▶ **Description of the task**
Each entry below must come back exactly as written, without its pictures.

▶ **Data for review**

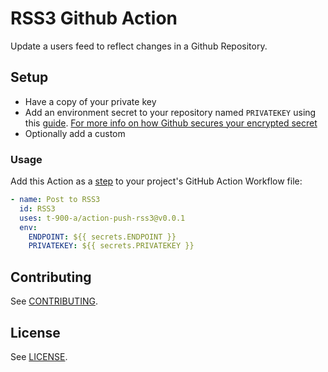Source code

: # RSS3 Github Action

Update a users feed to reflect changes in a Github Repository.

## Setup

* Have a copy of your private key
* Add an environment secret to your repository named `PRIVATEKEY` using this [guide][repo-secret].
[For more info on how Github secures your encrypted secret][secret]
* Optionally add a custom

### Usage

Add this Action as a [step][job-step] to your project's GitHub Action Workflow file:

```yaml
- name: Post to RSS3
  id: RSS3
  uses: t-900-a/action-push-rss3@v0.0.1
  env:
    ENDPOINT: ${{ secrets.ENDPOINT }}
    PRIVATEKEY: ${{ secrets.PRIVATEKEY }}
```

## Contributing

See [CONTRIBUTING](.github/contributing.md).


## License

See [LICENSE](LICENSE).

[job-step]: https://docs.github.com/en/actions/learn-github-actions/workflow-syntax-for-github-actions#jobsjob_idsteps
[repo-secret]: https://docs.github.com/en/free-pro-team@latest/actions/reference/encrypted-secrets#creating-encrypted-secrets-for-a-repository
[secret]: https://docs.github.com/en/actions/security-guides/encrypted-secrets
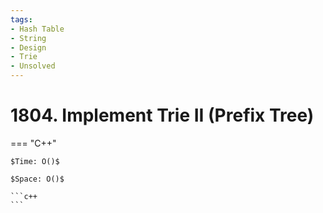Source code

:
 ```yaml
---
tags:
- Hash Table
- String
- Design
- Trie
- Unsolved
---
```



# 1804. Implement Trie II (Prefix Tree)

=== "C++"

    $Time: O()$

    $Space: O()$

    ```c++
    ```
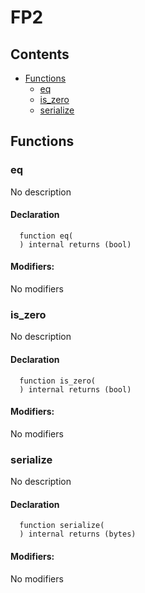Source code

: # FP2





## Contents
<!-- START doctoc generated TOC please keep comment here to allow auto update -->
<!-- DON'T EDIT THIS SECTION, INSTEAD RE-RUN doctoc TO UPDATE -->

- [Functions](#functions)
  - [eq](#eq)
  - [is_zero](#is_zero)
  - [serialize](#serialize)

<!-- END doctoc generated TOC please keep comment here to allow auto update -->




## Functions

### eq
No description


#### Declaration
```solidity
  function eq(
  ) internal returns (bool)
```

#### Modifiers:
No modifiers



### is_zero
No description


#### Declaration
```solidity
  function is_zero(
  ) internal returns (bool)
```

#### Modifiers:
No modifiers



### serialize
No description


#### Declaration
```solidity
  function serialize(
  ) internal returns (bytes)
```

#### Modifiers:
No modifiers





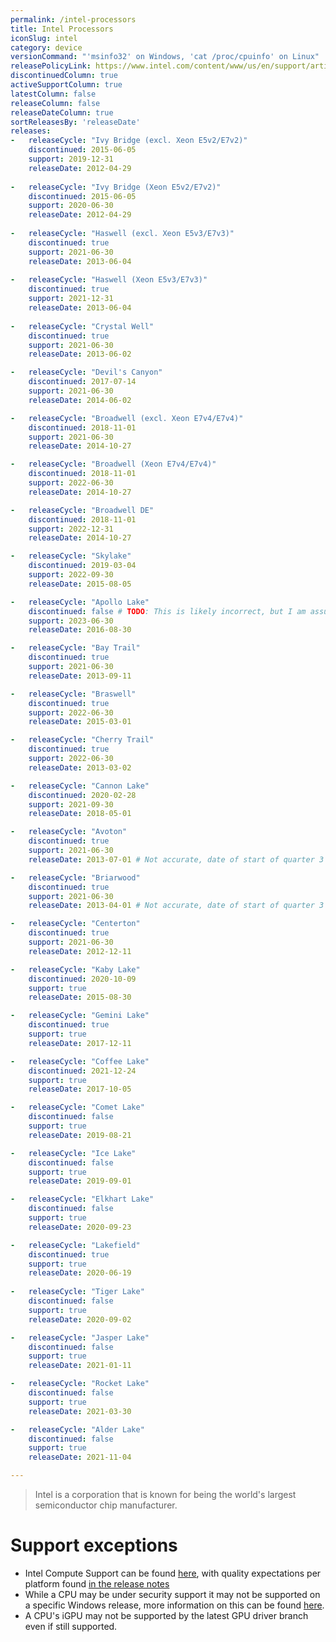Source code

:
 ```yaml
---
permalink: /intel-processors
title: Intel Processors
iconSlug: intel
category: device
versionCommand: "'msinfo32' on Windows, 'cat /proc/cpuinfo' on Linux"
releasePolicyLink: https://www.intel.com/content/www/us/en/support/articles/000022396/processors.html
discontinuedColumn: true
activeSupportColumn: true
latestColumn: false
releaseColumn: false
releaseDateColumn: true
sortReleasesBy: 'releaseDate'
releases:
-   releaseCycle: "Ivy Bridge (excl. Xeon E5v2/E7v2)"
    discontinued: 2015-06-05
    support: 2019-12-31
    releaseDate: 2012-04-29
    
-   releaseCycle: "Ivy Bridge (Xeon E5v2/E7v2)"
    discontinued: 2015-06-05
    support: 2020-06-30
    releaseDate: 2012-04-29
    
-   releaseCycle: "Haswell (excl. Xeon E5v3/E7v3)"
    discontinued: true
    support: 2021-06-30
    releaseDate: 2013-06-04
    
-   releaseCycle: "Haswell (Xeon E5v3/E7v3)"
    discontinued: true
    support: 2021-12-31
    releaseDate: 2013-06-04
    
-   releaseCycle: "Crystal Well"
    discontinued: true
    support: 2021-06-30
    releaseDate: 2013-06-02

-   releaseCycle: "Devil's Canyon"
    discontinued: 2017-07-14
    support: 2021-06-30
    releaseDate: 2014-06-02

-   releaseCycle: "Broadwell (excl. Xeon E7v4/E7v4)"
    discontinued: 2018-11-01
    support: 2021-06-30
    releaseDate: 2014-10-27

-   releaseCycle: "Broadwell (Xeon E7v4/E7v4)"
    discontinued: 2018-11-01
    support: 2022-06-30
    releaseDate: 2014-10-27

-   releaseCycle: "Broadwell DE"
    discontinued: 2018-11-01
    support: 2022-12-31
    releaseDate: 2014-10-27

-   releaseCycle: "Skylake"
    discontinued: 2019-03-04
    support: 2022-09-30
    releaseDate: 2015-08-05

-   releaseCycle: "Apollo Lake"
    discontinued: false # TODO: This is likely incorrect, but I am assuming it is under production due to this CPU being launched semi recently and having its status say not discontinued: https://ark.intel.com/content/www/us/en/ark/products/195253/intel-pentium-processor-n4200e-2m-cache-up-to-2-50-ghz.html
    support: 2023-06-30
    releaseDate: 2016-08-30

-   releaseCycle: "Bay Trail"
    discontinued: true
    support: 2021-06-30
    releaseDate: 2013-09-11

-   releaseCycle: "Braswell"
    discontinued: true
    support: 2022-06-30
    releaseDate: 2015-03-01

-   releaseCycle: "Cherry Trail"
    discontinued: true
    support: 2022-06-30
    releaseDate: 2013-03-02

-   releaseCycle: "Cannon Lake"
    discontinued: 2020-02-28
    support: 2021-09-30
    releaseDate: 2018-05-01

-   releaseCycle: "Avoton"
    discontinued: true
    support: 2021-06-30
    releaseDate: 2013-07-01 # Not accurate, date of start of quarter 3 of 2013

-   releaseCycle: "Briarwood"
    discontinued: true
    support: 2021-06-30
    releaseDate: 2013-04-01 # Not accurate, date of start of quarter 3 of 2013

-   releaseCycle: "Centerton"
    discontinued: true
    support: 2021-06-30
    releaseDate: 2012-12-11

-   releaseCycle: "Kaby Lake"
    discontinued: 2020-10-09
    support: true
    releaseDate: 2015-08-30

-   releaseCycle: "Gemini Lake"
    discontinued: true
    support: true
    releaseDate: 2017-12-11

-   releaseCycle: "Coffee Lake"
    discontinued: 2021-12-24
    support: true
    releaseDate: 2017-10-05

-   releaseCycle: "Comet Lake"
    discontinued: false
    support: true
    releaseDate: 2019-08-21

-   releaseCycle: "Ice Lake"
    discontinued: false
    support: true
    releaseDate: 2019-09-01

-   releaseCycle: "Elkhart Lake"
    discontinued: false
    support: true
    releaseDate: 2020-09-23

-   releaseCycle: "Lakefield"
    discontinued: true
    support: true
    releaseDate: 2020-06-19
    
-   releaseCycle: "Tiger Lake"
    discontinued: false
    support: true
    releaseDate: 2020-09-02

-   releaseCycle: "Jasper Lake"
    discontinued: false
    support: true
    releaseDate: 2021-01-11

-   releaseCycle: "Rocket Lake"
    discontinued: false
    support: true
    releaseDate: 2021-03-30

-   releaseCycle: "Alder Lake"
    discontinued: false
    support: true
    releaseDate: 2021-11-04

---
```


> Intel is a corporation that is known for being the world's largest semiconductor chip manufacturer. 

# Support exceptions
- Intel Compute Support can be found [here](https://github.com/intel/compute-runtime#supported-platforms), with quality expectations per platform found [in the release notes](https://github.com/intel/compute-runtime/releases)
- While a CPU may be under security support it may not be supported on a specific Windows release, more information on this can be found [here](https://www.intel.com/content/www/us/en/support/articles/000032181/processors/intel-core-processors.html).
- A CPU's iGPU may not be supported by the latest GPU driver branch even if still supported.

▶ **Answer to the exercise**
Source code

: # RSS3 Github Action

Update a users feed to reflect changes in a Github Repository.

## Setup

* Have a copy of your private key
* Add an environment secret to your repository named `PRIVATEKEY` using this [guide][repo-secret].
[For more info on how Github secures your encrypted secret][secret]
* Optionally add a custom

### Usage

Add this Action as a [step][job-step] to your project's GitHub Action Workflow file:

```yaml
- name: Post to RSS3
  id: RSS3
  uses: t-900-a/action-push-rss3@v0.0.1
  env:
    ENDPOINT: ${{ secrets.ENDPOINT }}
    PRIVATEKEY: ${{ secrets.PRIVATEKEY }}
```

## Contributing

See [CONTRIBUTING](.github/contributing.md).


## License

See [LICENSE](LICENSE).

[job-step]: https://docs.github.com/en/actions/learn-github-actions/workflow-syntax-for-github-actions#jobsjob_idsteps
[repo-secret]: https://docs.github.com/en/free-pro-team@latest/actions/reference/encrypted-secrets#creating-encrypted-secrets-for-a-repository
[secret]: https://docs.github.com/en/actions/security-guides/encrypted-secrets
Source code

:
 ```yaml
---
tags:
- Hash Table
- String
- Design
- Trie
- Unsolved
---
```



# 1804. Implement Trie II (Prefix Tree)

=== "C++"

    $Time: O()$

    $Space: O()$

    ```c++
    ```
Source code

: # FP2





## Contents
<!-- START doctoc generated TOC please keep comment here to allow auto update -->
<!-- DON'T EDIT THIS SECTION, INSTEAD RE-RUN doctoc TO UPDATE -->

- [Functions](#functions)
  - [eq](#eq)
  - [is_zero](#is_zero)
  - [serialize](#serialize)

<!-- END doctoc generated TOC please keep comment here to allow auto update -->




## Functions

### eq
No description


#### Declaration
```solidity
  function eq(
  ) internal returns (bool)
```

#### Modifiers:
No modifiers



### is_zero
No description


#### Declaration
```solidity
  function is_zero(
  ) internal returns (bool)
```

#### Modifiers:
No modifiers



### serialize
No description


#### Declaration
```solidity
  function serialize(
  ) internal returns (bytes)
```

#### Modifiers:
No modifiers





Source code

:
 ```yaml
---
permalink: /intel-processors
title: Intel Processors
iconSlug: intel
category: device
versionCommand: "'msinfo32' on Windows, 'cat /proc/cpuinfo' on Linux"
releasePolicyLink: https://www.intel.com/content/www/us/en/support/articles/000022396/processors.html
discontinuedColumn: true
activeSupportColumn: true
latestColumn: false
releaseColumn: false
releaseDateColumn: true
sortReleasesBy: 'releaseDate'
releases:
-   releaseCycle: "Ivy Bridge (excl. Xeon E5v2/E7v2)"
    discontinued: 2015-06-05
    support: 2019-12-31
    releaseDate: 2012-04-29
    
-   releaseCycle: "Ivy Bridge (Xeon E5v2/E7v2)"
    discontinued: 2015-06-05
    support: 2020-06-30
    releaseDate: 2012-04-29
    
-   releaseCycle: "Haswell (excl. Xeon E5v3/E7v3)"
    discontinued: true
    support: 2021-06-30
    releaseDate: 2013-06-04
    
-   releaseCycle: "Haswell (Xeon E5v3/E7v3)"
    discontinued: true
    support: 2021-12-31
    releaseDate: 2013-06-04
    
-   releaseCycle: "Crystal Well"
    discontinued: true
    support: 2021-06-30
    releaseDate: 2013-06-02

-   releaseCycle: "Devil's Canyon"
    discontinued: 2017-07-14
    support: 2021-06-30
    releaseDate: 2014-06-02

-   releaseCycle: "Broadwell (excl. Xeon E7v4/E7v4)"
    discontinued: 2018-11-01
    support: 2021-06-30
    releaseDate: 2014-10-27

-   releaseCycle: "Broadwell (Xeon E7v4/E7v4)"
    discontinued: 2018-11-01
    support: 2022-06-30
    releaseDate: 2014-10-27

-   releaseCycle: "Broadwell DE"
    discontinued: 2018-11-01
    support: 2022-12-31
    releaseDate: 2014-10-27

-   releaseCycle: "Skylake"
    discontinued: 2019-03-04
    support: 2022-09-30
    releaseDate: 2015-08-05

-   releaseCycle: "Apollo Lake"
    discontinued: false # TODO: This is likely incorrect, but I am assuming it is under production due to this CPU being launched semi recently and having its status say not discontinued: https://ark.intel.com/content/www/us/en/ark/products/195253/intel-pentium-processor-n4200e-2m-cache-up-to-2-50-ghz.html
    support: 2023-06-30
    releaseDate: 2016-08-30

-   releaseCycle: "Bay Trail"
    discontinued: true
    support: 2021-06-30
    releaseDate: 2013-09-11

-   releaseCycle: "Braswell"
    discontinued: true
    support: 2022-06-30
    releaseDate: 2015-03-01

-   releaseCycle: "Cherry Trail"
    discontinued: true
    support: 2022-06-30
    releaseDate: 2013-03-02

-   releaseCycle: "Cannon Lake"
    discontinued: 2020-02-28
    support: 2021-09-30
    releaseDate: 2018-05-01

-   releaseCycle: "Avoton"
    discontinued: true
    support: 2021-06-30
    releaseDate: 2013-07-01 # Not accurate, date of start of quarter 3 of 2013

-   releaseCycle: "Briarwood"
    discontinued: true
    support: 2021-06-30
    releaseDate: 2013-04-01 # Not accurate, date of start of quarter 3 of 2013

-   releaseCycle: "Centerton"
    discontinued: true
    support: 2021-06-30
    releaseDate: 2012-12-11

-   releaseCycle: "Kaby Lake"
    discontinued: 2020-10-09
    support: true
    releaseDate: 2015-08-30

-   releaseCycle: "Gemini Lake"
    discontinued: true
    support: true
    releaseDate: 2017-12-11

-   releaseCycle: "Coffee Lake"
    discontinued: 2021-12-24
    support: true
    releaseDate: 2017-10-05

-   releaseCycle: "Comet Lake"
    discontinued: false
    support: true
    releaseDate: 2019-08-21

-   releaseCycle: "Ice Lake"
    discontinued: false
    support: true
    releaseDate: 2019-09-01

-   releaseCycle: "Elkhart Lake"
    discontinued: false
    support: true
    releaseDate: 2020-09-23

-   releaseCycle: "Lakefield"
    discontinued: true
    support: true
    releaseDate: 2020-06-19
    
-   releaseCycle: "Tiger Lake"
    discontinued: false
    support: true
    releaseDate: 2020-09-02

-   releaseCycle: "Jasper Lake"
    discontinued: false
    support: true
    releaseDate: 2021-01-11

-   releaseCycle: "Rocket Lake"
    discontinued: false
    support: true
    releaseDate: 2021-03-30

-   releaseCycle: "Alder Lake"
    discontinued: false
    support: true
    releaseDate: 2021-11-04

---
```


> Intel is a corporation that is known for being the world's largest semiconductor chip manufacturer. 

# Support exceptions
- Intel Compute Support can be found [here](https://github.com/intel/compute-runtime#supported-platforms), with quality expectations per platform found [in the release notes](https://github.com/intel/compute-runtime/releases)
- While a CPU may be under security support it may not be supported on a specific Windows release, more information on this can be found [here](https://www.intel.com/content/www/us/en/support/articles/000032181/processors/intel-core-processors.html).
- A CPU's iGPU may not be supported by the latest GPU driver branch even if still supported.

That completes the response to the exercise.